Repeat all of the data exactly. Leave nothing out.

■ **Data provided**:
####
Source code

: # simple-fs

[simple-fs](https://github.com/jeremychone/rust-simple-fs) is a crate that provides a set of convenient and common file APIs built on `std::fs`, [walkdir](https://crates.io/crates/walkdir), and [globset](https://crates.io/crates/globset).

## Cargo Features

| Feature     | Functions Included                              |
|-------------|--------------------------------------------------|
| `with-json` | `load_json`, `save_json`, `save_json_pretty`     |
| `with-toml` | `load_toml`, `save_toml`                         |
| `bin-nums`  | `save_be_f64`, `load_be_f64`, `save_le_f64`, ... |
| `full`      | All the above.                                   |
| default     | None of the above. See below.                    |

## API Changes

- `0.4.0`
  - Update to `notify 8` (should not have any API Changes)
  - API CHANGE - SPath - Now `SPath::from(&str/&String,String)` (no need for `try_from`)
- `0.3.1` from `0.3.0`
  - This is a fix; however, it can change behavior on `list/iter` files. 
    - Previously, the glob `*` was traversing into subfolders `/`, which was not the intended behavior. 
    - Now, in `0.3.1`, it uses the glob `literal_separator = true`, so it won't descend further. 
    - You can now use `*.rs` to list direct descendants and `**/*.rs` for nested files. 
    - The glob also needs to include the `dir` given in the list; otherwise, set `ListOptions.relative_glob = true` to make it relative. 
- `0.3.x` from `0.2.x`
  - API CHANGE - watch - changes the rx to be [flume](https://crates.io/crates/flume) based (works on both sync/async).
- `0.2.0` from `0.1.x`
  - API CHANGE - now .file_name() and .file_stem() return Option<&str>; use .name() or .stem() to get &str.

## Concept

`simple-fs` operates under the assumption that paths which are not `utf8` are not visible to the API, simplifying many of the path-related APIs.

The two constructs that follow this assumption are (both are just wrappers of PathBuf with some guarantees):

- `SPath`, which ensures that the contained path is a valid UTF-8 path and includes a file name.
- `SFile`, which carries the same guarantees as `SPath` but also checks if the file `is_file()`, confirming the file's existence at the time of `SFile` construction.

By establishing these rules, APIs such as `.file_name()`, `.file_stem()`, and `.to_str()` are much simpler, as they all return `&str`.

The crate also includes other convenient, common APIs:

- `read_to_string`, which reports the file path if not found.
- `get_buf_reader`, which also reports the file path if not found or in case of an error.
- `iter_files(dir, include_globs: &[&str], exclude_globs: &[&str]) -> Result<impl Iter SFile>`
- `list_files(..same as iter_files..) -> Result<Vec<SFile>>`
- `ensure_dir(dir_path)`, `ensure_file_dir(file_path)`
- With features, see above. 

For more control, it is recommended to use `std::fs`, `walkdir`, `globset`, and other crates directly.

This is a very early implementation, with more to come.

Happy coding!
####
■ **Result of this exercise**:
Source code

: # simple-fs

[simple-fs](https://github.com/jeremychone/rust-simple-fs) is a crate that provides a set of convenient and common file APIs built on `std::fs`, [walkdir](https://crates.io/crates/walkdir), and [globset](https://crates.io/crates/globset).

## Cargo Features

| Feature     | Functions Included                              |
|-------------|--------------------------------------------------|
| `with-json` | `load_json`, `save_json`, `save_json_pretty`     |
| `with-toml` | `load_toml`, `save_toml`                         |
| `bin-nums`  | `save_be_f64`, `load_be_f64`, `save_le_f64`, ... |
| `full`      | All the above.                                   |
| default     | None of the above. See below.                    |

## API Changes

- `0.4.0`
  - Update to `notify 8` (should not have any API Changes)
  - API CHANGE - SPath - Now `SPath::from(&str/&String,String)` (no need for `try_from`)
- `0.3.1` from `0.3.0`
  - This is a fix; however, it can change behavior on `list/iter` files. 
    - Previously, the glob `*` was traversing into subfolders `/`, which was not the intended behavior. 
    - Now, in `0.3.1`, it uses the glob `literal_separator = true`, so it won't descend further. 
    - You can now use `*.rs` to list direct descendants and `**/*.rs` for nested files. 
    - The glob also needs to include the `dir` given in the list; otherwise, set `ListOptions.relative_glob = true` to make it relative. 
- `0.3.x` from `0.2.x`
  - API CHANGE - watch - changes the rx to be [flume](https://crates.io/crates/flume) based (works on both sync/async).
- `0.2.0` from `0.1.x`
  - API CHANGE - now .file_name() and .file_stem() return Option<&str>; use .name() or .stem() to get &str.

## Concept

`simple-fs` operates under the assumption that paths which are not `utf8` are not visible to the API, simplifying many of the path-related APIs.

The two constructs that follow this assumption are (both are just wrappers of PathBuf with some guarantees):

- `SPath`, which ensures that the contained path is a valid UTF-8 path and includes a file name.
- `SFile`, which carries the same guarantees as `SPath` but also checks if the file `is_file()`, confirming the file's existence at the time of `SFile` construction.

By establishing these rules, APIs such as `.file_name()`, `.file_stem()`, and `.to_str()` are much simpler, as they all return `&str`.

The crate also includes other convenient, common APIs:

- `read_to_string`, which reports the file path if not found.
- `get_buf_reader`, which also reports the file path if not found or in case of an error.
- `iter_files(dir, include_globs: &[&str], exclude_globs: &[&str]) -> Result<impl Iter SFile>`
- `list_files(..same as iter_files..) -> Result<Vec<SFile>>`
- `ensure_dir(dir_path)`, `ensure_file_dir(file_path)`
- With features, see above. 

For more control, it is recommended to use `std::fs`, `walkdir`, `globset`, and other crates directly.

This is a very early implementation, with more to come.

Happy coding!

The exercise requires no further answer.